I concur - the whole attitude of their site feels needlessly vindictive against Mac users as a whole, and the software vendors in particular. They're trolls, and I think doing anything which gives them a "we're being responsible" leg to stand on is a Bad Thing, because in my book responsible disclosure involves warning the vendor ahead of time.
> So it'd look really, really bad for all if they'd tell a third > party dev about a bug in software hours before the actual developer > of the app finds out.
> Ack, at 1/7/07, Landon Fuller said:
>> What do you think? Is it worth coordinating? Is it worth >> continuing providing fixes?
I think that I will have to respectfully decline LMH's offer of coordination. I genuinely appreciate the gesture of goodwill, but I don't feel that it is the right thing to do. I know some of you will disagree with me (and some will agree) -- but upon reflection, I can't personally compromise the ethical point, though the offer may be very tempting.
I hope you'll all understand, and we can get back to bug fixes quickly.
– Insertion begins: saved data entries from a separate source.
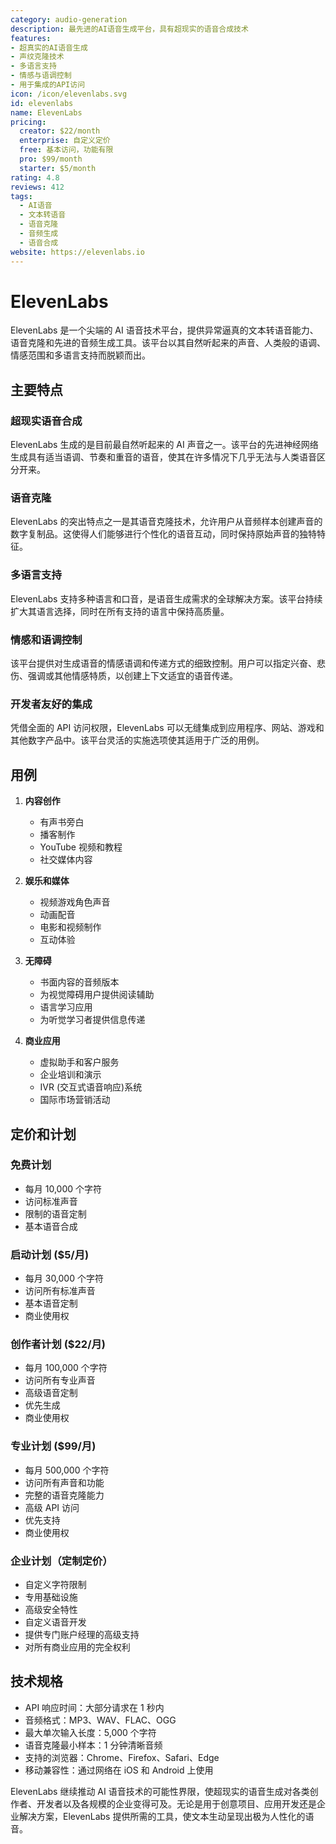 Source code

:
 ```yaml
---
category: audio-generation
description: 最先进的AI语音生成平台，具有超现实的语音合成技术
features:
- 超真实的AI语音生成
- 声纹克隆技术
- 多语言支持
- 情感与语调控制
- 用于集成的API访问
icon: /icon/elevenlabs.svg
id: elevenlabs
name: ElevenLabs
pricing:
  creator: $22/month
  enterprise: 自定义定价
  free: 基本访问，功能有限
  pro: $99/month
  starter: $5/month
rating: 4.8
reviews: 412
tags:
  - AI语音
  - 文本转语音
  - 语音克隆
  - 音频生成
  - 语音合成
website: https://elevenlabs.io
---
```

# ElevenLabs

ElevenLabs 是一个尖端的 AI 语音技术平台，提供异常逼真的文本转语音能力、语音克隆和先进的音频生成工具。该平台以其自然听起来的声音、人类般的语调、情感范围和多语言支持而脱颖而出。

## 主要特点

### 超现实语音合成
ElevenLabs 生成的是目前最自然听起来的 AI 声音之一。该平台的先进神经网络生成具有适当语调、节奏和重音的语音，使其在许多情况下几乎无法与人类语音区分开来。

### 语音克隆
ElevenLabs 的突出特点之一是其语音克隆技术，允许用户从音频样本创建声音的数字复制品。这使得人们能够进行个性化的语音互动，同时保持原始声音的独特特征。

### 多语言支持
ElevenLabs 支持多种语言和口音，是语音生成需求的全球解决方案。该平台持续扩大其语言选择，同时在所有支持的语言中保持高质量。

### 情感和语调控制
该平台提供对生成语音的情感语调和传递方式的细致控制。用户可以指定兴奋、悲伤、强调或其他情感特质，以创建上下文适宜的语音传递。

### 开发者友好的集成
凭借全面的 API 访问权限，ElevenLabs 可以无缝集成到应用程序、网站、游戏和其他数字产品中。该平台灵活的实施选项使其适用于广泛的用例。

## 用例

1. **内容创作**
   - 有声书旁白
   - 播客制作
   - YouTube 视频和教程
   - 社交媒体内容

2. **娱乐和媒体**
   - 视频游戏角色声音
   - 动画配音
   - 电影和视频制作
   - 互动体验

3. **无障碍**
   - 书面内容的音频版本
   - 为视觉障碍用户提供阅读辅助
   - 语言学习应用
   - 为听觉学习者提供信息传递

4. **商业应用**
   - 虚拟助手和客户服务
   - 企业培训和演示
   - IVR (交互式语音响应)系统
   - 国际市场营销活动

## 定价和计划

### 免费计划
- 每月 10,000 个字符
- 访问标准声音
- 限制的语音定制
- 基本语音合成

### 启动计划 ($5/月)
- 每月 30,000 个字符
- 访问所有标准声音
- 基本语音定制
- 商业使用权

### 创作者计划 ($22/月)
- 每月 100,000 个字符
- 访问所有专业声音
- 高级语音定制
- 优先生成
- 商业使用权

### 专业计划 ($99/月)
- 每月 500,000 个字符
- 访问所有声音和功能
- 完整的语音克隆能力
- 高级 API 访问
- 优先支持
- 商业使用权

### 企业计划（定制定价）
- 自定义字符限制
- 专用基础设施
- 高级安全特性
- 自定义语音开发
- 提供专门账户经理的高级支持
- 对所有商业应用的完全权利

## 技术规格

- API 响应时间：大部分请求在 1 秒内
- 音频格式：MP3、WAV、FLAC、OGG
- 最大单次输入长度：5,000 个字符
- 语音克隆最小样本：1 分钟清晰音频
- 支持的浏览器：Chrome、Firefox、Safari、Edge
- 移动兼容性：通过网络在 iOS 和 Android 上使用

ElevenLabs 继续推动 AI 语音技术的可能性界限，使超现实的语音生成对各类创作者、开发者以及各规模的企业变得可及。无论是用于创意项目、应用开发还是企业解决方案，ElevenLabs 提供所需的工具，使文本生动呈现出极为人性化的语音。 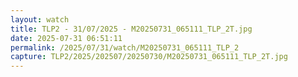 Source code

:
 ```yaml
---
layout: watch
title: TLP2 - 31/07/2025 - M20250731_065111_TLP_2T.jpg
date: 2025-07-31 06:51:11
permalink: /2025/07/31/watch/M20250731_065111_TLP_2
capture: TLP2/2025/202507/20250730/M20250731_065111_TLP_2T.jpg
---
```

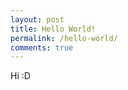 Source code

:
 ```yaml
---
layout: post
title: Hello World!
permalink: /hello-world/
comments: true
---
```


<amp-img width="600" height="300" layout="responsive" src="https://i.loli.net/2019/09/01/YgEzAlwKsPIN1ya.png"></amp-img>

Hi :D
Up next, the CoreGraphics patch I promised!
> LMH of the MoAB contacted me regarding coordination of fixes. He > has posted the conversation.
> I should state outright that I respectfully disagree with the > decision to release exploits with no vendor notification. I also am > not a security researcher, and as such I strongly prefer to recuse > myself from the heated debate and focus on providing fixes.
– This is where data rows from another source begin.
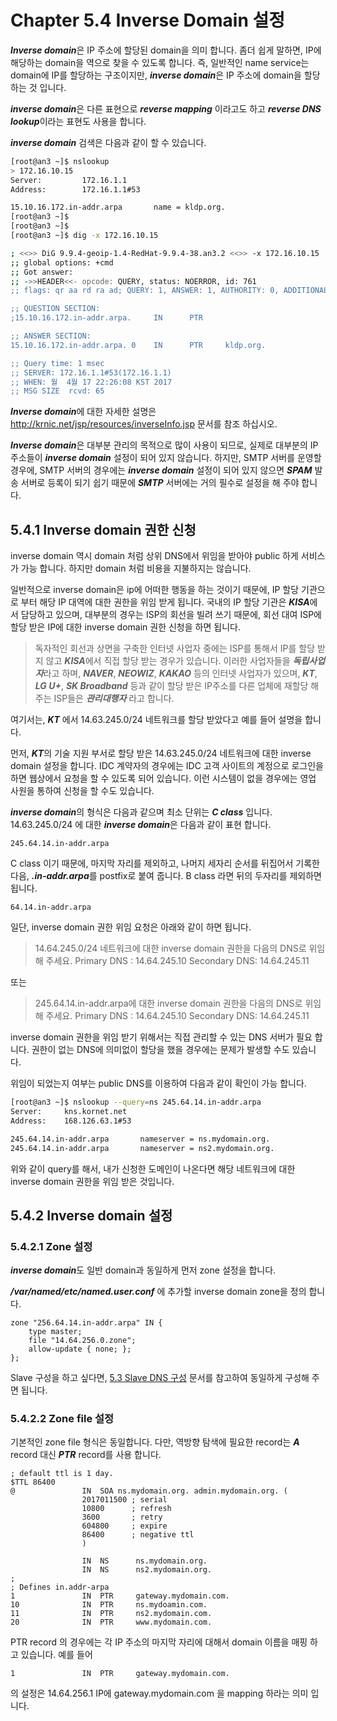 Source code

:# Chapter 5.4 Inverse Domain 설정



***Inverse domain***은 IP 주소에 할당된 domain을 의미 합니다. 좀더 쉽게 말하면, IP에 해당하는 domain을 역으로 찾을 수 있도록 합니다. 즉, 일반적인 name service는 domain에 IP를 할당하는 구조이지만, ***inverse domain***은 IP 주소에 domain을 할당하는 것 입니다.

***inverse domain***은 다른 표현으로 ***reverse mapping*** 이라고도 하고 ***reverse DNS lookup***이라는 표현도 사용을 합니다.

***inverse domain*** 검색은 다음과 같이 할 수 있습니다.

```sh
[root@an3 ~]$ nslookup
> 172.16.10.15
Server:         172.16.1.1
Address:        172.16.1.1#53

15.10.16.172.in-addr.arpa       name = kldp.org.
[root@an3 ~]$
[root@an3 ~]$
[root@an3 ~]$ dig -x 172.16.10.15

; <<>> DiG 9.9.4-geoip-1.4-RedHat-9.9.4-38.an3.2 <<>> -x 172.16.10.15
;; global options: +cmd
;; Got answer:
;; ->>HEADER<<- opcode: QUERY, status: NOERROR, id: 761
;; flags: qr aa rd ra ad; QUERY: 1, ANSWER: 1, AUTHORITY: 0, ADDITIONAL: 0

;; QUESTION SECTION:
;15.10.16.172.in-addr.arpa.     IN      PTR

;; ANSWER SECTION:
15.10.16.172.in-addr.arpa. 0    IN      PTR     kldp.org.

;; Query time: 1 msec
;; SERVER: 172.16.1.1#53(172.16.1.1)
;; WHEN: 월  4월 17 22:26:08 KST 2017
;; MSG SIZE  rcvd: 65
```

***Inverse domain***에 대한 자세한 설명은 http://krnic.net/jsp/resources/inverseInfo.jsp 문서를 참조 하십시오.

***Inverse domain***은 대부분 관리의 목적으로 많이 사용이 되므로, 실제로 대부분의 IP 주소들이 ***inverse domain*** 설정이 되어 있지 않습니다. 하지만, SMTP 서버를 운영할 경우에, SMTP 서버의 경우에는 ***inverse domain*** 설정이 되어 있지 않으면 ***SPAM*** 발송 서버로 등록이 되기 쉽기 때문에 ***SMTP*** 서버에는 거의 필수로 설정을 해 주야 합니다.


## 5.4.1 Inverse domain 권한 신청

inverse domain 역시 domain 처럼 상위 DNS에서 위임을 받아야 public 하게 서비스가 가능 합니다. 하지만 domain 처럼 비용을 지불하지는 않습니다.

일반적으로 inverse domain은 ip에 어떠한 행동을 하는 것이기 때문에, IP 할당 기관으로 부터 해당 IP 대역에 대한 권한을 위임 받게 됩니다. 국내의 IP 할당 기관은 ***KISA***에서 담당하고 있으며, 대부분의 경우는 ISP의 회선을 빌려 쓰기 때문에, 회선 대여 ISP에 할당 받은 IP에 대한 inverse domain 권한 신청을 하면 됩니다.

> 독자적인 회선과 상면을 구축한 인터넷 사업자 중에는 ISP를 통해서 IP를 할당 받지 않고 ***KISA***에서 직접 할당 받는 경우가 있습니다. 이러한 사업자들을 ***독립사업자***라고 하며, ***NAVER***, ***NEOWIZ***, ***KAKAO*** 등의 인터넷 사업자가 있으며, ***KT***, ***LG U+***, ***SK Broadband*** 등과 같이 할당 받은 IP주소를 다른 업체에 재할당 해 주는 ISP들은 ***관리대행자*** 라고 합니다.

여기서는, ***KT*** 에서 14.63.245.0/24 네트워크를 할당 받았다고 예를 들어 설명을 합니다.

먼저, ***KT***의 기술 지원 부서로 할당 받은 14.63.245.0/24 네트워크에 대한 inverse domain 설정을 합니다.
IDC 계약자의 경우에는 IDC 고객 사이트의 계정으로 로그인을 하면 웹상에서 요청을 할 수 있도록 되어 있습니다. 이런 시스템이 없을 경우에는 영업 사원을 통하여 신청을 할 수도 있습니다.

***inverse domain***의 형식은 다음과 같으며 최소 단위는 ***C class*** 입니다. 14.63.245.0/24 에 대한 ***inverse domain***은 다음과 같이 표현 합니다.

```
245.64.14.in-addr.arpa
```

C class 이기 때문에, 마지막 자리를 제외하고, 나머지 세자리 순서를 뒤집어서 기록한 다음, ***.in-addr.arpa***를 postfix로 붙여 줍니다. B class 라면 뒤의 두자리를 제외하면 됩니다.


```
64.14.in-addr.arpa
```



일단, inverse domain 권한 위임 요청은 아래와 같이 하면 됩니다.

>14.64.245.0/24 네트워크에 대한 inverse domain 권한을 다음의 DNS로 위임해 주세요.
Primary DNS : 14.64.245.10
Secondary DNS: 14.64.245.11

또는

>245.64.14.in-addr.arpa에 대한 inverse domain 권한을 다음의 DNS로 위임해 주세요.
Primary DNS : 14.64.245.10
Secondary DNS: 14.64.245.11


inverse domain 권한을 위임 받기 위해서는 직접 관리할 수 있는 DNS 서버가 필요 합니다. 권한이 없는 DNS에 의미없이 할당을 했을 경우에는 문제가 발생할 수도 있습니다.

위임이 되었는지 여부는 public DNS를 이용하여 다음과 같이 확인이 가능 합니다.

```sh
[root@an3 ~]$ nslookup --query=ns 245.64.14.in-addr.arpa
Server:     kns.kornet.net
Address:    168.126.63.1#53

245.64.14.in-addr.arpa       nameserver = ns.mydomain.org.
245.64.14.in-addr.arpa       nameserver = ns2.mydomain.org.
```

위와 같이 query를 해서, 내가 신청한 도메인이 나온다면 해당 네트워크에 대한 inverse domain 권한을 위임 받은 것입니다.


## 5.4.2 Inverse domain 설정

### 5.4.2.1 Zone 설정

***inverse domain***도 일반 domain과 동일하게 먼저 zone 설정을 합니다.

***/var/named/etc/named.user.conf*** 에 추가할 inverse domain zone을 정의 합니다.

```bind
zone "256.64.14.in-addr.arpa" IN {
    type master;
    file "14.64.256.0.zone";
    allow-update { none; };
};
```

Slave 구성을 하고 싶다면, [5.3 Slave DNS 구성](https://joungkyun.gitbooks.io/annyung-3-user-guide/content/slave-dns.html) 문서를 참고하여 동일하게 구성해 주면 됩니다.

### 5.4.2.2 Zone file 설정

기본적인 zone file 형식은 동일합니다. 다만, 역방향 탐색에 필요한 record는 ***A*** record 대신 ***PTR*** record를 사용 합니다.

```zone
; default ttl is 1 day.
$TTL 86400
@               IN  SOA ns.mydomain.org. admin.mydomain.org. (
                2017011500 ; serial
                10800      ; refresh
                3600       ; retry
                604800     ; expire
                86400      ; negative ttl
                )

                IN  NS      ns.mydomain.org.
                IN  NS      ns2.mydomain.org.
;
; Defines in.addr-arpa
1               IN  PTR     gateway.mydomain.com.
10              IN  PTR     ns.mydoamin.com.
11              IN  PTR     ns2.mydomain.com.
20              IN  PTR     www.mydomain.com.
```

PTR record 의 경우에는 각 IP 주소의 마지막 자리에 대해서 domain 이름을 매핑 하고 있습니다. 예를 들어

```
1               IN  PTR     gateway.mydomain.com.
```

의 설정은 14.64.256.1 IP에 gateway.mydomain.com 을 mapping 하라는 의미 입니다.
> That said, the initial goal of this effort was to have some fun, > and to provide a quick fix for some serious issues. I never > expected anyone to notice, and was perfectly comfortable labouring > away in quiet obscurity. Lots of people noticed, however.
> What do you think? Is it worth coordinating? Is it worth continuing > providing fixes?
I also fully agree with your decision. I have been following this project since the beginning And I am proud of what it has accomplished so far, and I wouldn't want to damage its reputation. I have to say, collaboration sounds great, but ethics out weighs it any day of the week. I praise you on your decision!
On Jan 7, 7:23 pm, Landon Fuller <land...@macports.org> wrote:
> I think that I will have to respectfully decline LMH's offer of > coordination. I genuinely appreciate the gesture of goodwill, but I > don't feel that it is the right thing to do. I know some of you will > disagree with me (and some will agree) -- but upon reflection, I > can't personally compromise the ethical point, though the offer may > be very tempting.
> I hope you'll all understand, and we can get back to bug fixes > quickly. Up next, the CoreGraphics patch I promised!
> -landonf
> On Jan 7, 2007, at 2:56 PM, Landon Fuller wrote:
> > Posted to my blog, reproducing here:
> > LMH of the MoAB contacted me regarding coordination of fixes. He > > has posted the conversation.
> > I should state outright that I respectfully disagree with the > > decision to release exploits with no vendor notification. I also am > > not a security researcher, and as such I strongly prefer to recuse > > myself from the heated debate and focus on providing fixes.
> > That said, the initial goal of this effort was to have some fun, > > and to provide a quick fix for some serious issues. I never > > expected anyone to notice, and was perfectly comfortable labouring > > away in quiet obscurity. Lots of people noticed, however.
> > What do you think? Is it worth coordinating? Is it worth continuing > > providing fixes?